First Love
“Nevertheless I have this against you, that you have left your first love.“ (Revelation2:4)
Who (or what) is your first love? For some it may be money, or possessions, or sex, or drugs, or food, or family, or a job, or social status. For most of us, I would guess the most honest answer to this question is that we love ourselves more than anything. Think about it. What has the utmost priority in your life? What comes first? What would you sacrifice anything for, do anything to protect, leave all your other loves to follow? What would you die for?
Worship is all about firsts. The modern term worship comes from the old English term
worthscipe which simply means to ascribe worth to something. When we worship, we are telling God He is “worthy of it all.” We are saying to Him that we would sacrifice anything for Him, do anything to protect our relationship with Him, that we would leave all our other loves to follow Him.

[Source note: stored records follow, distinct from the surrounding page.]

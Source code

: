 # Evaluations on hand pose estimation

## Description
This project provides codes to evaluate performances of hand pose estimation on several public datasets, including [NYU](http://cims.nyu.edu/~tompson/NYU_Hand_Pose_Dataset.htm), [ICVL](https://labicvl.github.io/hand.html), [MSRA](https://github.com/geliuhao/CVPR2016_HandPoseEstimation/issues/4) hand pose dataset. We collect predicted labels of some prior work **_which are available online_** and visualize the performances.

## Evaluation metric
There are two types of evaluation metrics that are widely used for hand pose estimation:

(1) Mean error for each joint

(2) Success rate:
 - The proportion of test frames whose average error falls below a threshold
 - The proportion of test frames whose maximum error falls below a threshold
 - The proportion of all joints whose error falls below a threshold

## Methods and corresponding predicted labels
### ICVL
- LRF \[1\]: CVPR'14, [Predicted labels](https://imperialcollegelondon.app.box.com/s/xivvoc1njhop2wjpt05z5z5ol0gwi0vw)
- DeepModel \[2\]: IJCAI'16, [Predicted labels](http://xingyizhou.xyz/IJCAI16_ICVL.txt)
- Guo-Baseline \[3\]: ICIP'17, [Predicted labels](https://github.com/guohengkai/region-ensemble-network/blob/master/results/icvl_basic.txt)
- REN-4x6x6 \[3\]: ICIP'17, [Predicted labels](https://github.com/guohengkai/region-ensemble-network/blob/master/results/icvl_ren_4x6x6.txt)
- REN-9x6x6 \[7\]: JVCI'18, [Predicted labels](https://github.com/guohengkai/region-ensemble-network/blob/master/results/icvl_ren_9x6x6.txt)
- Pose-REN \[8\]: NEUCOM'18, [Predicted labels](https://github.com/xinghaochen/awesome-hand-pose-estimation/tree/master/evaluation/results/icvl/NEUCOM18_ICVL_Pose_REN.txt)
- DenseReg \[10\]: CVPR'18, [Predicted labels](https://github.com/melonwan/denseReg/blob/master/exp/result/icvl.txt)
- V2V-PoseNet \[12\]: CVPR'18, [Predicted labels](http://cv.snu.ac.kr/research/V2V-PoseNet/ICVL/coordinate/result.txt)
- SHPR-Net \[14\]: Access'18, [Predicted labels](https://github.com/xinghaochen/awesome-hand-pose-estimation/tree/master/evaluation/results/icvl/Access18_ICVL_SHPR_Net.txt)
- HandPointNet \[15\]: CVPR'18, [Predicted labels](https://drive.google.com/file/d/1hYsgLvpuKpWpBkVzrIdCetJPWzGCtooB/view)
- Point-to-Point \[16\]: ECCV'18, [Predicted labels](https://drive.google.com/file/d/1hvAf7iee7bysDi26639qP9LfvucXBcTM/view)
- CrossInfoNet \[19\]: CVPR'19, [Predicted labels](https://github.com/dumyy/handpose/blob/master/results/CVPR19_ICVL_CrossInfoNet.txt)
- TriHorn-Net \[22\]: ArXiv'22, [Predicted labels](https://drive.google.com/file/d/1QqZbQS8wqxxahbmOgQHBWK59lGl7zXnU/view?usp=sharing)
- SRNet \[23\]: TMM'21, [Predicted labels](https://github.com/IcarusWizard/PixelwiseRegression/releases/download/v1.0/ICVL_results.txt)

Love is completely selfless. It is focused on something else and puts that something else before itself every time, in every way, at any cost. But much of our worship (corporate worship anyway) seems rooted in the opposite of love – fear. Fear is selfish. It is worried about reputation, about looking foolish, about how it sounds, about whether people like it or not, about whether people are “getting it” or not, about holding the band together, about missing the next chord or messing up the beat or forgetting the words.
Fear isn’t focused on anyone but itself. That’s why Scripture tells us “there is no fear in love” (1 John 4:18). We cannot truly worship (ascribe worth to) God when we are secretly putting Him second. And if we’re all honest with ourselves, we know there have been times when we’ve stood in the front of a sanctuary and played through an entire set without God even crossing your mind.

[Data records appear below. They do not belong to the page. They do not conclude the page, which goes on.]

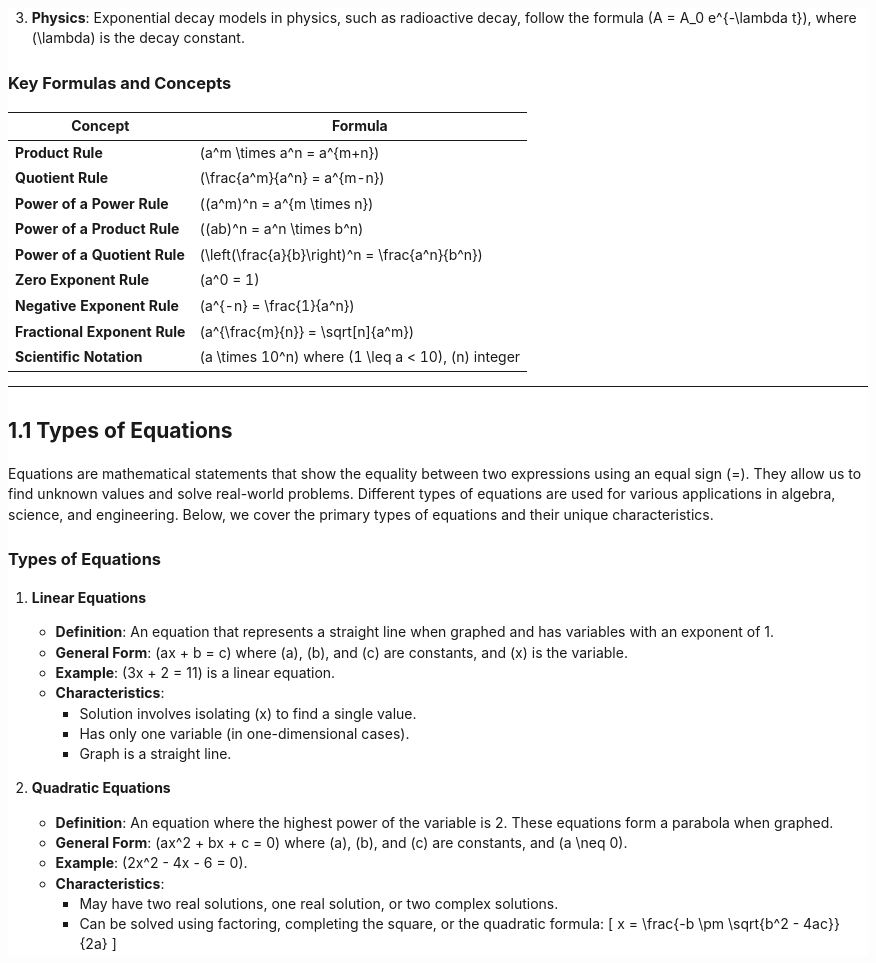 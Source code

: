 3. **Physics**: Exponential decay models in physics, such as radioactive decay, follow the formula \(A = A_0 e^{-\lambda t}\), where \(\lambda\) is the decay constant.

### Key Formulas and Concepts

| Concept                         | Formula                                                |
|---------------------------------|--------------------------------------------------------|
| **Product Rule**                | \(a^m \times a^n = a^{m+n}\)                           |
| **Quotient Rule**               | \(\frac{a^m}{a^n} = a^{m-n}\)                          |
| **Power of a Power Rule**       | \((a^m)^n = a^{m \times n}\)                           |
| **Power of a Product Rule**     | \((ab)^n = a^n \times b^n\)                            |
| **Power of a Quotient Rule**    | \(\left(\frac{a}{b}\right)^n = \frac{a^n}{b^n}\)       |
| **Zero Exponent Rule**          | \(a^0 = 1\)                                           |
| **Negative Exponent Rule**      | \(a^{-n} = \frac{1}{a^n}\)                             |
| **Fractional Exponent Rule**    | \(a^{\frac{m}{n}} = \sqrt[n]{a^m}\)                    |
| **Scientific Notation**         | \(a \times 10^n\) where \(1 \leq a < 10\), \(n\) integer |

---

## 1.1 Types of Equations

Equations are mathematical statements that show the equality between two expressions using an equal sign \(=\). They allow us to find unknown values and solve real-world problems. Different types of equations are used for various applications in algebra, science, and engineering. Below, we cover the primary types of equations and their unique characteristics.

### Types of Equations

1. **Linear Equations**
   - **Definition**: An equation that represents a straight line when graphed and has variables with an exponent of 1.
   - **General Form**: \(ax + b = c\) where \(a\), \(b\), and \(c\) are constants, and \(x\) is the variable.
   - **Example**: \(3x + 2 = 11\) is a linear equation.
   - **Characteristics**: 
     - Solution involves isolating \(x\) to find a single value.
     - Has only one variable (in one-dimensional cases).
     - Graph is a straight line.

2. **Quadratic Equations**
   - **Definition**: An equation where the highest power of the variable is 2. These equations form a parabola when graphed.
   - **General Form**: \(ax^2 + bx + c = 0\) where \(a\), \(b\), and \(c\) are constants, and \(a \neq 0\).
   - **Example**: \(2x^2 - 4x - 6 = 0\).
   - **Characteristics**: 
     - May have two real solutions, one real solution, or two complex solutions.
     - Can be solved using factoring, completing the square, or the quadratic formula:
       \[
       x = \frac{-b \pm \sqrt{b^2 - 4ac}}{2a}
       \]

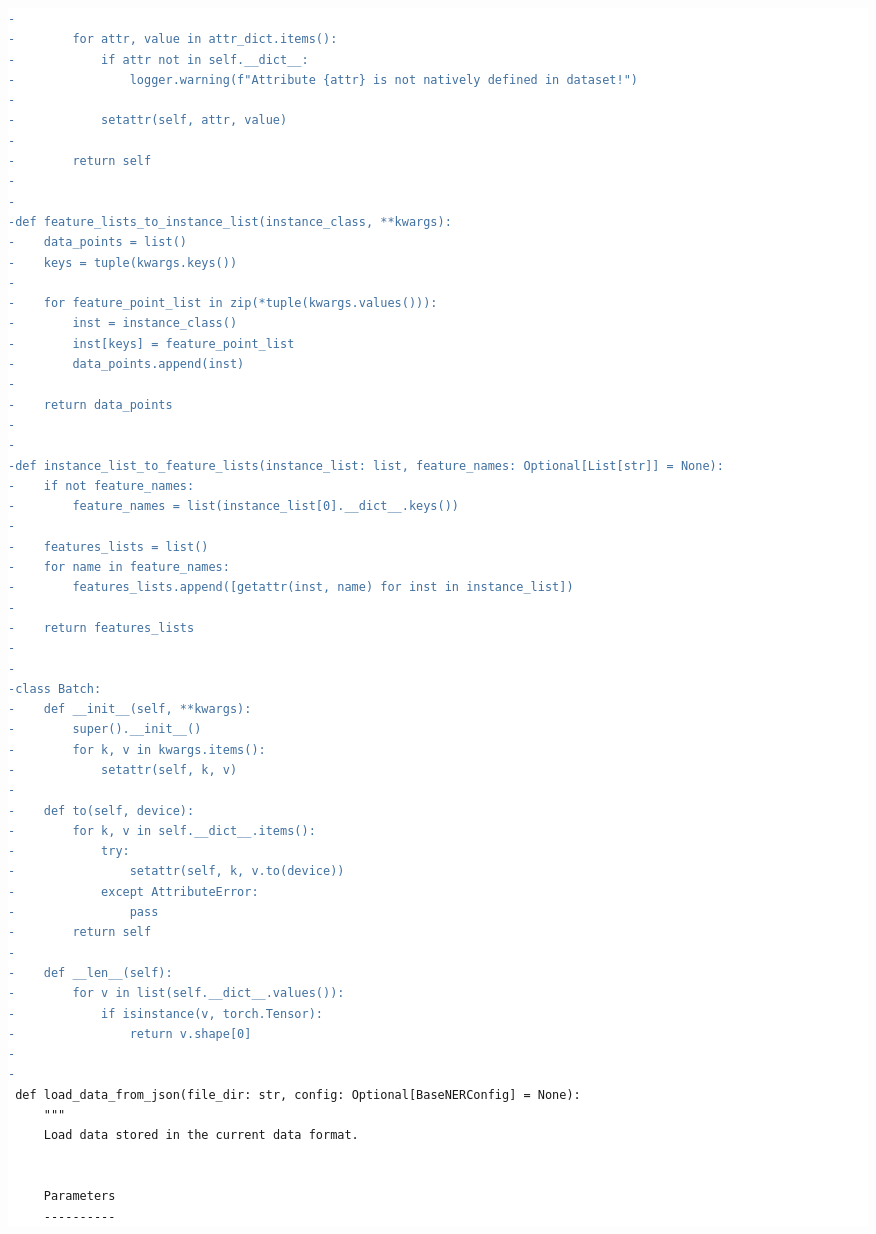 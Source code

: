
 ```diff
-
-        for attr, value in attr_dict.items():
-            if attr not in self.__dict__:
-                logger.warning(f"Attribute {attr} is not natively defined in dataset!")
-
-            setattr(self, attr, value)
-
-        return self
-
-
-def feature_lists_to_instance_list(instance_class, **kwargs):
-    data_points = list()
-    keys = tuple(kwargs.keys())
-
-    for feature_point_list in zip(*tuple(kwargs.values())):
-        inst = instance_class()
-        inst[keys] = feature_point_list
-        data_points.append(inst)
-
-    return data_points
-
-
-def instance_list_to_feature_lists(instance_list: list, feature_names: Optional[List[str]] = None):
-    if not feature_names:
-        feature_names = list(instance_list[0].__dict__.keys())
-
-    features_lists = list()
-    for name in feature_names:
-        features_lists.append([getattr(inst, name) for inst in instance_list])
-
-    return features_lists
-
-
-class Batch:
-    def __init__(self, **kwargs):
-        super().__init__()
-        for k, v in kwargs.items():
-            setattr(self, k, v)
-
-    def to(self, device):
-        for k, v in self.__dict__.items():
-            try:
-                setattr(self, k, v.to(device))
-            except AttributeError:
-                pass
-        return self
-
-    def __len__(self):
-        for v in list(self.__dict__.values()):
-            if isinstance(v, torch.Tensor):
-                return v.shape[0]
-
-
 def load_data_from_json(file_dir: str, config: Optional[BaseNERConfig] = None):
     """
     Load data stored in the current data format.
 
 
     Parameters
     ----------
```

We’ve sung the song a hundred times, we had a fight with our spouse that morning (and isn’t it always on a Sunday morning? The devil knows how to keep us off our game), we only got 3 hours of sleep the night before, we know we need to confront a team member about something after the service, the countdown timer is moving faster than it’s supposed to, the monitor mix sounds off, why is the lead pastor making that face?… We can do a whole service without even thinking about God. Thank God the worship going on in the room doesn’t rely on us!
But then there are the times when all you can think about is God, and you look up and suddenly realize the service is over and you have no idea how you got there. Everybody has left (including the rest of the worship team), and you’re still standing there singing the closing song to an empty room. Those are the times we long for. Those are the reasons why we do what we do. This is what we want others to understand. And those are the times when we leave our worship changed. We are freer inside, closer to God, more refreshed, more alive, more at peace, more empowered to change the world. This is what worship is all about!

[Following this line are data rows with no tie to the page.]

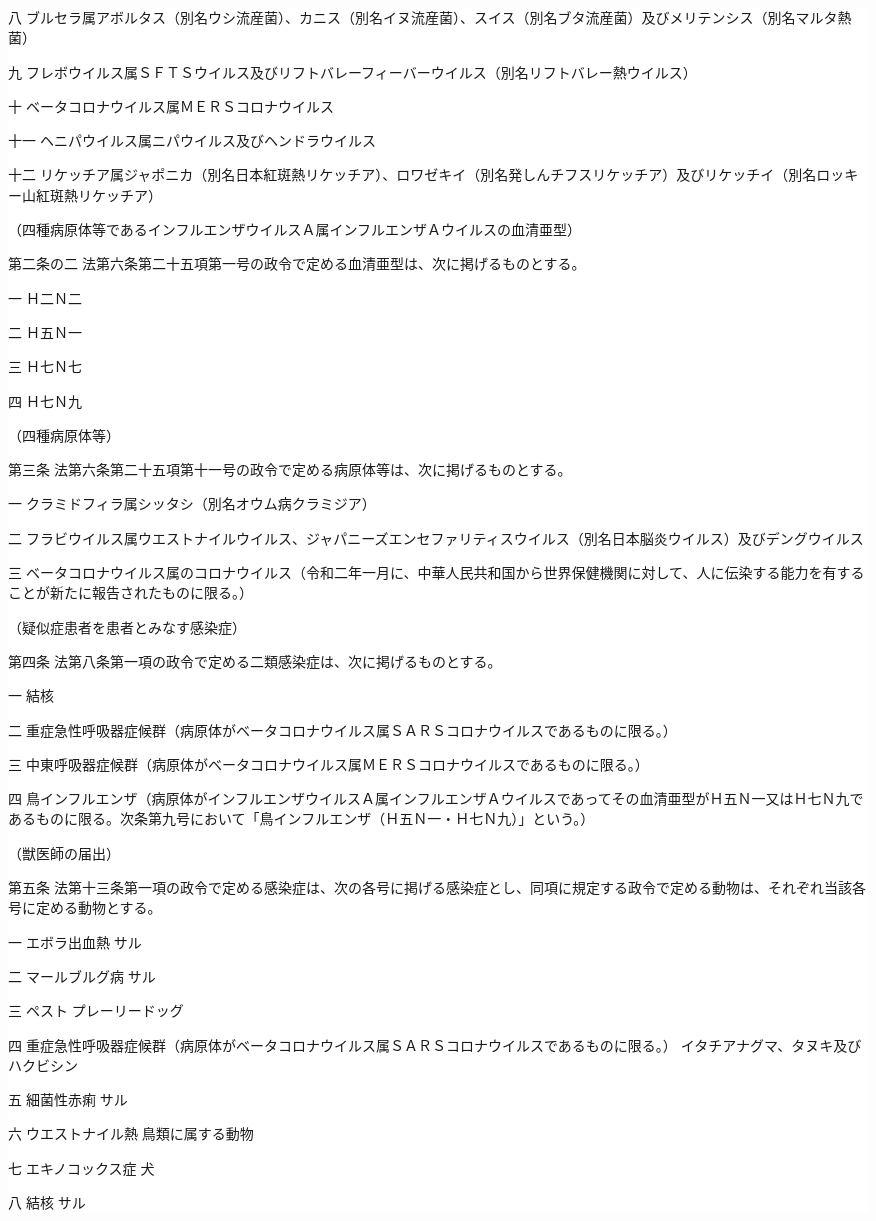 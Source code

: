 八 ブルセラ属アボルタス（別名ウシ流産菌）、カニス（別名イヌ流産菌）、スイス（別名ブタ流産菌）及びメリテンシス（別名マルタ熱菌）

九 フレボウイルス属ＳＦＴＳウイルス及びリフトバレーフィーバーウイルス（別名リフトバレー熱ウイルス）

十 ベータコロナウイルス属ＭＥＲＳコロナウイルス

十一 ヘニパウイルス属ニパウイルス及びヘンドラウイルス

十二 リケッチア属ジャポニカ（別名日本紅斑熱リケッチア）、ロワゼキイ（別名発しんチフスリケッチア）及びリケッチイ（別名ロッキー山紅斑熱リケッチア）

（四種病原体等であるインフルエンザウイルスＡ属インフルエンザＡウイルスの血清亜型）

第二条の二 法第六条第二十五項第一号の政令で定める血清亜型は、次に掲げるものとする。

一 Ｈ二Ｎ二

二 Ｈ五Ｎ一

三 Ｈ七Ｎ七

四 Ｈ七Ｎ九

（四種病原体等）

第三条 法第六条第二十五項第十一号の政令で定める病原体等は、次に掲げるものとする。

一 クラミドフィラ属シッタシ（別名オウム病クラミジア）

二 フラビウイルス属ウエストナイルウイルス、ジャパニーズエンセファリティスウイルス（別名日本脳炎ウイルス）及びデングウイルス

三 ベータコロナウイルス属のコロナウイルス（令和二年一月に、中華人民共和国から世界保健機関に対して、人に伝染する能力を有することが新たに報告されたものに限る。）

（疑似症患者を患者とみなす感染症）

第四条 法第八条第一項の政令で定める二類感染症は、次に掲げるものとする。

一 結核

二 重症急性呼吸器症候群（病原体がベータコロナウイルス属ＳＡＲＳコロナウイルスであるものに限る。）

三 中東呼吸器症候群（病原体がベータコロナウイルス属ＭＥＲＳコロナウイルスであるものに限る。）

四 鳥インフルエンザ（病原体がインフルエンザウイルスＡ属インフルエンザＡウイルスであってその血清亜型がＨ五Ｎ一又はＨ七Ｎ九であるものに限る。次条第九号において「鳥インフルエンザ（Ｈ五Ｎ一・Ｈ七Ｎ九）」という。）

（獣医師の届出）

第五条 法第十三条第一項の政令で定める感染症は、次の各号に掲げる感染症とし、同項に規定する政令で定める動物は、それぞれ当該各号に定める動物とする。

一 エボラ出血熱 サル

二 マールブルグ病 サル

三 ペスト プレーリードッグ

四 重症急性呼吸器症候群（病原体がベータコロナウイルス属ＳＡＲＳコロナウイルスであるものに限る。） イタチアナグマ、タヌキ及びハクビシン

五 細菌性赤痢 サル

六 ウエストナイル熱 鳥類に属する動物

七 エキノコックス症 犬

八 結核 サル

So who (or what) is your first love? Spend some time right now meditating on that question. Be completely honest with yourself. You can’t change what you deny is true. And once you’ve figured it out, talk to God about it. Journal, pray, and then when you come to the end of yourself, when you come to the place where God speaks, where He moves inside of you, where He changes something, where He does something new – then respond to Him with all you’ve got – put everything else in second place and WORSHIP HIM!